== How to complete this task ==
Check every line of the material for the word "changing". Copy those that have it.

········

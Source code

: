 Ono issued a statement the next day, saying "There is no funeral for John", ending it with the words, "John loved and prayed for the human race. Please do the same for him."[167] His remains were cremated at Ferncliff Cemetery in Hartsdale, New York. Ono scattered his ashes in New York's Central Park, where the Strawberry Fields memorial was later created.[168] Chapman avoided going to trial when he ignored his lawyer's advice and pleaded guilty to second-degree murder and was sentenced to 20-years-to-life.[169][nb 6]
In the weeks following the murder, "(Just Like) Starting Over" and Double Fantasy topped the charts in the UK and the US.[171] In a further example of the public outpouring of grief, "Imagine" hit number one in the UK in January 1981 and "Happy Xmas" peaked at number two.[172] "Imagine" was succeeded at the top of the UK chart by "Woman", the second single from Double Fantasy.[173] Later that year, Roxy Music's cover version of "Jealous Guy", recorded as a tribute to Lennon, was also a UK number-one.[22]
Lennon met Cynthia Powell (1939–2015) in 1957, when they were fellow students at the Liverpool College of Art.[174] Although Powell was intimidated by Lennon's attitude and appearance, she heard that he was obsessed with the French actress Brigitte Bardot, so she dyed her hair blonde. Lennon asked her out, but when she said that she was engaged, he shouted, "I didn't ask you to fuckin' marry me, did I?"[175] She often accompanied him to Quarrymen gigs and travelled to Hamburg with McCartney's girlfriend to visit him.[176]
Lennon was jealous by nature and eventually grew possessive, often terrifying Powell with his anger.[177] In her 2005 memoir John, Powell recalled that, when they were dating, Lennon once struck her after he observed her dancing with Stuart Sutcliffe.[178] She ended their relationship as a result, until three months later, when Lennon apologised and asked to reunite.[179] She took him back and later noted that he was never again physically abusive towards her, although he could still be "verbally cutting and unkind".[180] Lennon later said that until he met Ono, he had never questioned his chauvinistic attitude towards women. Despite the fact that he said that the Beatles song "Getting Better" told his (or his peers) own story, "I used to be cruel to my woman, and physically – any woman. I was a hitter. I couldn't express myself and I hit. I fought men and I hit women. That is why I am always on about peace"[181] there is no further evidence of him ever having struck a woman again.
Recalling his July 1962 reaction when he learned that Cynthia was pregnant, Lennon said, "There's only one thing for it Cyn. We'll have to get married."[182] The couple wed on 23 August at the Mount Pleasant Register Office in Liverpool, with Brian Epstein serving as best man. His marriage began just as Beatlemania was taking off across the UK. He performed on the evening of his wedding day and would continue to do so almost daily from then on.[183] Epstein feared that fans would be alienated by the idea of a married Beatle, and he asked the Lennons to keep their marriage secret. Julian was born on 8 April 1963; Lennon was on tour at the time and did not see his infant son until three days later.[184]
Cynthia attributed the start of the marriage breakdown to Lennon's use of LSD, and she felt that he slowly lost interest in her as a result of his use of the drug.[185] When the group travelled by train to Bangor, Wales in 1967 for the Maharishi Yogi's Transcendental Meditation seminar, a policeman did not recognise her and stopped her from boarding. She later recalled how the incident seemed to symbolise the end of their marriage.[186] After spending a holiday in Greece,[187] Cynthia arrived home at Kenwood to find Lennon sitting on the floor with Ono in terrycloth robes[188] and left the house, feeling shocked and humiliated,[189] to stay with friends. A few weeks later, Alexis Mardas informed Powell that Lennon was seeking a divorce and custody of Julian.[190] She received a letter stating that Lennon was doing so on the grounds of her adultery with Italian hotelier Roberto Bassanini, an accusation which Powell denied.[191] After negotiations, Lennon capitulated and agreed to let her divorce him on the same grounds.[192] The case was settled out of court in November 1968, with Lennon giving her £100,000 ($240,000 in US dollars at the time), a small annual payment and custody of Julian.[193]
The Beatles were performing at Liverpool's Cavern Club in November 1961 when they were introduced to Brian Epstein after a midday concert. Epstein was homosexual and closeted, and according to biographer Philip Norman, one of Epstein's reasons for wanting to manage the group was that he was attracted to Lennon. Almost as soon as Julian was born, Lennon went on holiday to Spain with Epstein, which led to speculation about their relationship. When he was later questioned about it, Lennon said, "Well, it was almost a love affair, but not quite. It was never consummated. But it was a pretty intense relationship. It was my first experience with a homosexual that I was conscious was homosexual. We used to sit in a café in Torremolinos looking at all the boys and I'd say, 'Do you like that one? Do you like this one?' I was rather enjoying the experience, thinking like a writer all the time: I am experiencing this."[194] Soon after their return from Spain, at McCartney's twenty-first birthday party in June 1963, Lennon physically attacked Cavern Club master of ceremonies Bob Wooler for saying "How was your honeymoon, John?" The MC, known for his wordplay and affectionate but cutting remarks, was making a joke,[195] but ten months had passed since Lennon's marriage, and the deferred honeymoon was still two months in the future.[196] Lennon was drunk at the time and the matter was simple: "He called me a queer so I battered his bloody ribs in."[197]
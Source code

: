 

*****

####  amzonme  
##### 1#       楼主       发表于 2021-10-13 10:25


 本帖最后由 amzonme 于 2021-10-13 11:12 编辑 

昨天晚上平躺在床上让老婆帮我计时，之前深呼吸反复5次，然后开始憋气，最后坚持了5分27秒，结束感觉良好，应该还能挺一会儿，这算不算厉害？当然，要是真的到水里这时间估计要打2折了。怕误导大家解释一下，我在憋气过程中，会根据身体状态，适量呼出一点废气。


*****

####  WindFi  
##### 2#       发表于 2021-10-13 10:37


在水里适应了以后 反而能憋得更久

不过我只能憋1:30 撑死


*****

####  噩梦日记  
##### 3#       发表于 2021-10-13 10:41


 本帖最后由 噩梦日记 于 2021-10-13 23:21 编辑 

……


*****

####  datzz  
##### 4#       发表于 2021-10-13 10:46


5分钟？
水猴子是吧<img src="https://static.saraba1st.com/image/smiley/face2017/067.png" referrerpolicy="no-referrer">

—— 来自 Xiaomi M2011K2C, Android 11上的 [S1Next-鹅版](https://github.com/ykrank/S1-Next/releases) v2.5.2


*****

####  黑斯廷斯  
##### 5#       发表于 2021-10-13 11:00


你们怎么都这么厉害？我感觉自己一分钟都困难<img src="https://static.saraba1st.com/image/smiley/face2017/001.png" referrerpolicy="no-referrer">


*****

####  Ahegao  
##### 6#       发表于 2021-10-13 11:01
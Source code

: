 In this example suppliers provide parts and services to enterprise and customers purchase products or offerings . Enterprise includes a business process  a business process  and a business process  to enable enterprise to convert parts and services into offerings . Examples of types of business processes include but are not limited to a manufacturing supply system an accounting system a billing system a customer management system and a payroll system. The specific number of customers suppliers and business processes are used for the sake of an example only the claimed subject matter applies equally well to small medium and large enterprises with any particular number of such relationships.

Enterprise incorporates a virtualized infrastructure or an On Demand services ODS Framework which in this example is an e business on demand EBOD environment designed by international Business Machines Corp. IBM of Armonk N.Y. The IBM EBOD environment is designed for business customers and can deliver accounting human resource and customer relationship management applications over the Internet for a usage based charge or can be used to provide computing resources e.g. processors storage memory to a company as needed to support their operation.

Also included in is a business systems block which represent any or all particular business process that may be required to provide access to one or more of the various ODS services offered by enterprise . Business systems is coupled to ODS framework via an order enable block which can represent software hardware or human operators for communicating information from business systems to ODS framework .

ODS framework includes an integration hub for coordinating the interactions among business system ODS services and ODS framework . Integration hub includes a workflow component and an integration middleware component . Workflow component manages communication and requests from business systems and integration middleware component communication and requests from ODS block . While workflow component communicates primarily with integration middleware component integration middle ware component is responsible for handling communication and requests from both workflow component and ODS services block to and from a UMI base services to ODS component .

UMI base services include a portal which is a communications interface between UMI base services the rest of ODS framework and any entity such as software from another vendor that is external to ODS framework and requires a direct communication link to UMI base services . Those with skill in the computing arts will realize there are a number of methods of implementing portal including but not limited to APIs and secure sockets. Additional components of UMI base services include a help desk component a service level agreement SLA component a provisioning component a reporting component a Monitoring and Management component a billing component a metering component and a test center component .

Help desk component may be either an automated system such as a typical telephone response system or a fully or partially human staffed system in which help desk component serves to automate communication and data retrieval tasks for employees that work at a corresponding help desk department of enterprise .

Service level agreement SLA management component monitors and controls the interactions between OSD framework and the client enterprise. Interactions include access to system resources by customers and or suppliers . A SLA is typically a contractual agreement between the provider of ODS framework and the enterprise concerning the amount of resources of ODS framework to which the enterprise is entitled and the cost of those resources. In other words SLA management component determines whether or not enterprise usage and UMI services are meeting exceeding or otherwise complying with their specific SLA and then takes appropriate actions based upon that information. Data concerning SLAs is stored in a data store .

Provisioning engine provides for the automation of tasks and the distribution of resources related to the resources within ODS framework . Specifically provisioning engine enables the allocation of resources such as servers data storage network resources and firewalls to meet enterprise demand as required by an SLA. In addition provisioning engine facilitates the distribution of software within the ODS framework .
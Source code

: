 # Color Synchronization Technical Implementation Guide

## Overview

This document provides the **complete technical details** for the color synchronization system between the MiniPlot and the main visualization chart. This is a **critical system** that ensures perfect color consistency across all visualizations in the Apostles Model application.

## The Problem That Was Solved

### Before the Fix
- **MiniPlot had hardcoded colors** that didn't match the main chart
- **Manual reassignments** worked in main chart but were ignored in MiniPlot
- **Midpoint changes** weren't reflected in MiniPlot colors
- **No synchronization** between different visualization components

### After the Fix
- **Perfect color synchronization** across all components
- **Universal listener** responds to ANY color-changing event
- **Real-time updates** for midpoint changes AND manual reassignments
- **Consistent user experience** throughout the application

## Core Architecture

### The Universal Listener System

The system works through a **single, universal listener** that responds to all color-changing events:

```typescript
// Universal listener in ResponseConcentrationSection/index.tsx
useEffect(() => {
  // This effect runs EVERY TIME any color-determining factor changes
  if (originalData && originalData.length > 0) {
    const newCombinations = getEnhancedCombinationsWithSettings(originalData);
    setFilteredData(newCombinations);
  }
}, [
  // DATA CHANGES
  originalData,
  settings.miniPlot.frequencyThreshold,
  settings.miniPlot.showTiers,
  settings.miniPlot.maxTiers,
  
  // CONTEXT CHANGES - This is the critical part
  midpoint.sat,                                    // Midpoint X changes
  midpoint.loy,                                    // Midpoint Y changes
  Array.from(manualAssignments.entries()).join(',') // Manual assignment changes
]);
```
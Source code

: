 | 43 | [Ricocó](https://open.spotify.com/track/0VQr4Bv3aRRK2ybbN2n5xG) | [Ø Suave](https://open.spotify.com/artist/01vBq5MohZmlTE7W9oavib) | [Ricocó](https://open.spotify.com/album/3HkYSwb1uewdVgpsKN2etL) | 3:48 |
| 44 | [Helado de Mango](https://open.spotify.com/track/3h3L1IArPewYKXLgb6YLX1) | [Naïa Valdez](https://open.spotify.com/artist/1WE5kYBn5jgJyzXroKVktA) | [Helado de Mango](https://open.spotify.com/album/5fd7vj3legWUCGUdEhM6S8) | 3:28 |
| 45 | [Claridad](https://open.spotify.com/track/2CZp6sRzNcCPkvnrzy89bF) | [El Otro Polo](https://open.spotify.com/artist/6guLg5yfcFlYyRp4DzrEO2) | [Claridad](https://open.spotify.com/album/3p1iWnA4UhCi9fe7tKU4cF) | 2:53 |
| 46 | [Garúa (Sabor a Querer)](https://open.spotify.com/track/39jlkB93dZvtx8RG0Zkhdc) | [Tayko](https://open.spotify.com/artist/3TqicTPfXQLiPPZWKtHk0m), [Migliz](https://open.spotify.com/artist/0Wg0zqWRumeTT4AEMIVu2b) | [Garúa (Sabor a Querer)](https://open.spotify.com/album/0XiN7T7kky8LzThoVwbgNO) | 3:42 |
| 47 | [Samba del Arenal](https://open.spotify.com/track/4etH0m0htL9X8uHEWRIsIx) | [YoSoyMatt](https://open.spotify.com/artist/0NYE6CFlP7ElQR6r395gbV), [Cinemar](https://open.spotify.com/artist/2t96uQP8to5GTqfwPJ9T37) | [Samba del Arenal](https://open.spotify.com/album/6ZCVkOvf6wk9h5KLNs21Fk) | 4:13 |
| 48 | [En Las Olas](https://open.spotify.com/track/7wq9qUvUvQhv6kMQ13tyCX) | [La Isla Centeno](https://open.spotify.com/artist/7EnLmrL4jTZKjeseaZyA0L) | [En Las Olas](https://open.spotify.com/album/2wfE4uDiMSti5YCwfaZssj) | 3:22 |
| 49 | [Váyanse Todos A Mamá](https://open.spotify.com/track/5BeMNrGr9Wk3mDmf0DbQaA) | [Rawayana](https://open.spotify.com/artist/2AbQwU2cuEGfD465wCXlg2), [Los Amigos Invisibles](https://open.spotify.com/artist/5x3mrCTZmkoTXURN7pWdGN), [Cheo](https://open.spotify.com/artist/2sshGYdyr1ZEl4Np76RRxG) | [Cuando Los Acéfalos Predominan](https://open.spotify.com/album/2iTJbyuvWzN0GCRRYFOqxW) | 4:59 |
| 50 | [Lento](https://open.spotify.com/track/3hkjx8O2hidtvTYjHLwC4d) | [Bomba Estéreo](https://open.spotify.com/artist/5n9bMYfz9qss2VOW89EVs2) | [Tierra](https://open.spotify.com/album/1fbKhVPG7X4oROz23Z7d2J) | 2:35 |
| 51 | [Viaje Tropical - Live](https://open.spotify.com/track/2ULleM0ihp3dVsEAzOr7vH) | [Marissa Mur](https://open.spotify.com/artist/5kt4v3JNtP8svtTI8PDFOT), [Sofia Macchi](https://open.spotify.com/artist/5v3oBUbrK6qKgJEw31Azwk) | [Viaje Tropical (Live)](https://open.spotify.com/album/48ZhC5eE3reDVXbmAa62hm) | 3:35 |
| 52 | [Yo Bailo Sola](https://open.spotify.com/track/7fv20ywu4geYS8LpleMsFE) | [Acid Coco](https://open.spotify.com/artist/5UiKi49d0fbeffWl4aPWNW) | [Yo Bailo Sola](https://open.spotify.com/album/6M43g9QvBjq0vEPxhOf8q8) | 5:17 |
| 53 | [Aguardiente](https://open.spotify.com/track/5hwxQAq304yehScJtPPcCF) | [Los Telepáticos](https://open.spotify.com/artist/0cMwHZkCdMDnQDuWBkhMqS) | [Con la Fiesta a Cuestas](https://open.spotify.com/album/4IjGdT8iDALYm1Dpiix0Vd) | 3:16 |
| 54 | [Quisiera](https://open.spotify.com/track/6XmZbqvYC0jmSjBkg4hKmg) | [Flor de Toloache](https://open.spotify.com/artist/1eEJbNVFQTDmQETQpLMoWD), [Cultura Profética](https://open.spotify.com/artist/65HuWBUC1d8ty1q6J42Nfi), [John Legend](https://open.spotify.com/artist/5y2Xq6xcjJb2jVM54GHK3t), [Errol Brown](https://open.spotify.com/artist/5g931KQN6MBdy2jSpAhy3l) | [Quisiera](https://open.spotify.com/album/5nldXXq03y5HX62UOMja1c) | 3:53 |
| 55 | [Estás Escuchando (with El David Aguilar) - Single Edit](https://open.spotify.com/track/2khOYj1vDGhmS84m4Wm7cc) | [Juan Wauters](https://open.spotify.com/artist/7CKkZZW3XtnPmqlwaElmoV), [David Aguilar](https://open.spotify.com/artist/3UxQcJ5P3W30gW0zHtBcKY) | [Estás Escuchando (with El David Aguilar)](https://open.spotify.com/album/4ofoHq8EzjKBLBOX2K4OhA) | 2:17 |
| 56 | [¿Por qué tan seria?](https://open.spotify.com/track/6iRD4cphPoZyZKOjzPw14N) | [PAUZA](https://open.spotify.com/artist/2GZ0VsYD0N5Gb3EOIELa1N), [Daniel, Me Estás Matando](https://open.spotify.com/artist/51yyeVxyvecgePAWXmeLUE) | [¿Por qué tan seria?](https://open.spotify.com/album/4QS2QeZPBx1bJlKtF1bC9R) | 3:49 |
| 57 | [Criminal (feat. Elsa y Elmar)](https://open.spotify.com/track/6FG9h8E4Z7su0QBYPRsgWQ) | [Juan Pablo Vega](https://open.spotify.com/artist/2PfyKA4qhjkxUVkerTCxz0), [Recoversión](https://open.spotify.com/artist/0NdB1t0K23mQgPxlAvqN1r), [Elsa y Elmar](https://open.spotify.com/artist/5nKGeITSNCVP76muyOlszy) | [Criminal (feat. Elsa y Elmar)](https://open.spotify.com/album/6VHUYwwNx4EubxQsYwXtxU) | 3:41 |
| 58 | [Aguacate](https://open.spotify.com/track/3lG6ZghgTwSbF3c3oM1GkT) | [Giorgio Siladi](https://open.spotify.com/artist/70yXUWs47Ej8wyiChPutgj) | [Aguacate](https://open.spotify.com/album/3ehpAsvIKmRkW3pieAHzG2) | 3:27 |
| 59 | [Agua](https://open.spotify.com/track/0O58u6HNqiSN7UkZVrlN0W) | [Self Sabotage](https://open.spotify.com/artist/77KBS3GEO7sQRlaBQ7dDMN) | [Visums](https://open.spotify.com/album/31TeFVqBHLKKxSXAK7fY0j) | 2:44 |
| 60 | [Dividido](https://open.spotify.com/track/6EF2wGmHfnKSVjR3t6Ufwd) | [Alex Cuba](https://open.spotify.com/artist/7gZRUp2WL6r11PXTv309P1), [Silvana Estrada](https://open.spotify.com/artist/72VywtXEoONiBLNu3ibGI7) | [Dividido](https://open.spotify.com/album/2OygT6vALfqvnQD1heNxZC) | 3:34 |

········

== Answer area ==
- **Universal listener** responds to ANY color-changing event
The system works through a **single, universal listener** that responds to all color-changing events:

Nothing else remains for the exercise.